Елена Камбурова: Да, Западная Украина.
Леонид Велехов: Западная Украина, да еще такая, по которой кто только не прошел – и литовские князья, и польские паны, и османы...
Елена Камбурова: Да, город недаром назван Хмельницким. Такой тихий городок, милый, зеленый, с парками, без особой архитектуры.
Леонид Велехов: Вот тогда можно было предугадать, предположить, что когда-нибудь Россия и Украина рассорятся и раздерутся?
Елена Камбурова: Невозможно. Дело в том, что для меня это была и остается одна страна. Наш город был – русские, украинцы, поляки, евреев огромное количество.
Леонид Велехов: Когда-то там чуть ли не доминировало еврейское население…
Елена Камбурова: Да. И одна семья – мы, греки. (Смех в студии.) Надо сказать, что я очень стеснялась, потому что ребятки все "гречкой" меня называли. Для меня это было как-то оскорбительно. Я тогда не очень представляла, что раз я гречанка, то я какое-то отношение могу иметь к той Древней Греции, которая наше всё на этом Земном шаре.
Леонид Велехов: А песня, когда и как появилась в вашей жизни?
Елена Камбурова: Сначала мои ушки слышали все, что передавало радио, которое не выключалось. Выключалось только тогда, когда оно официально отключалось, а так оно все время работало. Такой черный круг, тарелка. И оно было, действительно, частью жизни. И в этой части жизни было огромное количество песен. Все это я слушала. Все это мне очень и очень нравилось. Ни одна песня не вызывала у меня отторжения. И это было только радио. В доме не было ни патефона, ни магнитофона, ничего. Потом появился проигрыватель. Но до этого события, поскольку городок маленький, то напротив был дом и там летом, начиная с весны, на подоконник ставился проигрыватель, заводились пластинки. И они озвучивали всю улицу, чему я была счастлива. Представляете, что было бы сегодня?! (Смех в студии.) Но тогда ни у кого это не вызывало…
Леонид Велехов: Была другая жизнь.
Елена Камбурова: Да. Помногу раз ставилось одно и то же. Я успевала выучивать песни Гелены Великановой, Шульженко. Это были две мои любимые певицы. Я просто никак не могла понять, кто из них мне больше нравится. Но в результате выиграла Великанова, потому что у нее был более звонкий голос.
Леонид Велехов: Да, голос у нее был звучнее.
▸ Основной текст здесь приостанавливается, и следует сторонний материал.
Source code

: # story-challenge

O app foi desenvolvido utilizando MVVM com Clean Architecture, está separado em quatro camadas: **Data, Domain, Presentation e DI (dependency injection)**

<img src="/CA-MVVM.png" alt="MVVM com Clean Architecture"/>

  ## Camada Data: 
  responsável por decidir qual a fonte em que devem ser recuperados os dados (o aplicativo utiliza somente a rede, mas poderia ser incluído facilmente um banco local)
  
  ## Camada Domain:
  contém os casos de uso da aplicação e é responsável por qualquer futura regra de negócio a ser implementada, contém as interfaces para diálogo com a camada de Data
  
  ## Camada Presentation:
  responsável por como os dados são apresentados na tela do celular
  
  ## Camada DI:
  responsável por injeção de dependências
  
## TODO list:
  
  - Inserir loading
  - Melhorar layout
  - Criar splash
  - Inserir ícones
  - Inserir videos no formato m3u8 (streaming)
Зато Шульженко всегда доигрывала то, на что голоса не хватало.
Елена Камбурова: Потому что, действительно, у Шульженко слово дышит прекрасно. Она актриса! Она очень чутко все понимала – и акценты, и фразу. Это было прекрасно!
Леонид Велехов: Но вы ведь первоначально хотели стать актрисой, поступали в Щукинское училище.
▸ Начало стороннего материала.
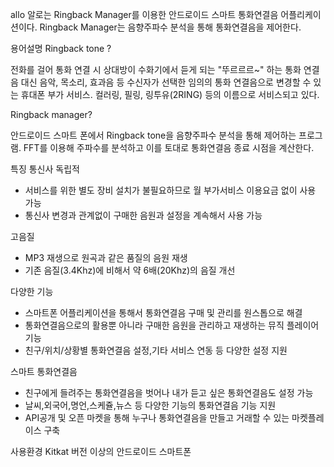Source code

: allo
알로는 Ringback Manager를 이용한 안드로이드 스마트 통화연결음 어플리케이션이다.
Ringback Manager는 음향주파수 분석을 통해 통화연결음을 제어한다.

용어설명
Ringback tone ?

전화를 걸어 통화 연결 시 상대방이 수화기에서 듣게 되는 "뚜르르르~" 하는 통화 연결음 대신 음악, 목소리, 효과음 등 수신자가 선택한 임의의 통화 연결음으로 변경할 수 있는 휴대폰 부가 서비스. 컬러링, 필링, 링투유(2RING) 등의 이름으로 서비스되고 있다.


Ringback manager?

안드로이드 스마트 폰에서 Ringback tone을 음향주파수 분석을 통해 제어하는 프로그램.
FFT를 이용해 주파수를 분석하고 이를 토대로 통화연결음 종료 시점을 계산한다.


특징
통신사 독립적
- 서비스를 위한 별도 장비 설치가 불필요하므로 월 부가서비스 이용요금 없이 사용 가능
- 통신사 변경과 관계없이 구매한 음원과 설정을 계속해서 사용 가능

고음질
- MP3 재생으로 원곡과 같은 품질의 음원 재생
- 기존 음질(3.4Khz)에 비해서  약 6배(20Khz)의 음질 개선

다양한 기능
- 스마트폰 어플리케이션을 통해서 통화연결음 구매 및 관리를 원스톱으로 해결
- 통화연결음으로의 활용뿐 아니라 구매한 음원을 관리하고 재생하는 뮤직 플레이어 기능
- 친구/위치/상황별 통화연결음 설정,기타 서비스 연동 등 다양한 설정 지원

스마트 통화연결음
- 친구에게 들려주는 통화연결음을 벗어나 내가 듣고 싶은 통화연결음도 설정 가능
- 날씨,외국어,명언,스케쥴,뉴스 등 다양한 기능의 통화연결음 기능 지원
- API공개 및 오픈 마켓을 통해 누구나 통화연결음을 만들고 거래할 수 있는 마켓플레이스 구축

사용환경
Kitkat 버전 이상의 안드로이드 스마트폰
Елена Камбурова: Было, да.
Леонид Велехов: Не поступили, но, как я вычитал, познакомились с такой грандиозной личностью Вахтанговского театра, как Цецилия Львовна Мансурова.
Елена Камбурова: Да. Это чудо, действительно! Я с детства верила в чудеса. И они действительно как-то так ко мне приходили по жизни. Студентка, услышав как я читаю, сказала: "Надо, чтобы тебя послушала Мансурова". Она сказала ее адрес. Цецилия Львовна, которая куда-то спешила, прямо на улице меня слушала и как-то по-доброму ко мне сразу отнеслась. И ее фраза, которую мне потом передали, что вот кого надо брать, она держала меня будущий трудный год. А потом мы с ней подружились.
Леонид Велехов: А вы действительно поступали на курс, который стал впоследствии Таганкой?
Елена Камбурова: Да.
Леонид Велехов: Не жалеете в связи с этим, что не поступили? Могли бы стать любимовской актрисой, ведь вам как актрисе близок этот стиль такого синтетического театра.
Сыграли бы Шен-те, предположим, в "Добром человеке". Не жалеете, что такого не получилось?
Елена Камбурова: Я хорошо их всех помню – и Аллу Демидову, и Зину Славину, притом что у меня не очень цепкая память. Может быть, потому что это особый момент в моей жизни был. Поэтому я хорошо помню, что Славина была одета (она второй год поступала, в первый не поступила) в черное платье с белым воротничком. А на Алле Демидовой я помню бархатную бордовую юбку. Почему я это помню? Не знаю. Но думаю, что мне было бы там неуютно. Я – человек с самостоятельным мышлением, понимаете?
Леонид Велехов: Понимаю. В результате – цирковое училище, знаменитый ГУЦЭИ. Это был компромисс все-таки?
Елена Камбурова: Это был компромисс. Просто нужно было год где-то, как-то продержаться. Мне сказали – а вот набирается в ГУЦЭИ впервые такая студия, где будут готовиться чтецы, певцы. Я себя считала чтецом, естественно. И я показалась. И совершенно чудесный, совершенно невероятный Сергей Андреевич Каштелян…
Леонид Велехов: Тоже был связан с Таганкой – ставил пантомимы для Любимова, в "Десяти днях…"
Елена Камбурова: Да, он там ставил пантомимы с Аидой Черновой и Медведевым. Он уникальный человек. Он почувствовал что-то такое во мне. Он первый сказал: "Вам надо петь". А я просто почитала, и он говорит: "А вы поете немножко?" Ну и я тут "Куда бежишь тропинка милая" спела. За время учебы у меня сложились добрые отношения с радиостанцией "Юность". Это одно из чудес тоже. Я записалась с одним рассказом на радио. И эту запись услышала Фаина Раневская, и написала даже письмо...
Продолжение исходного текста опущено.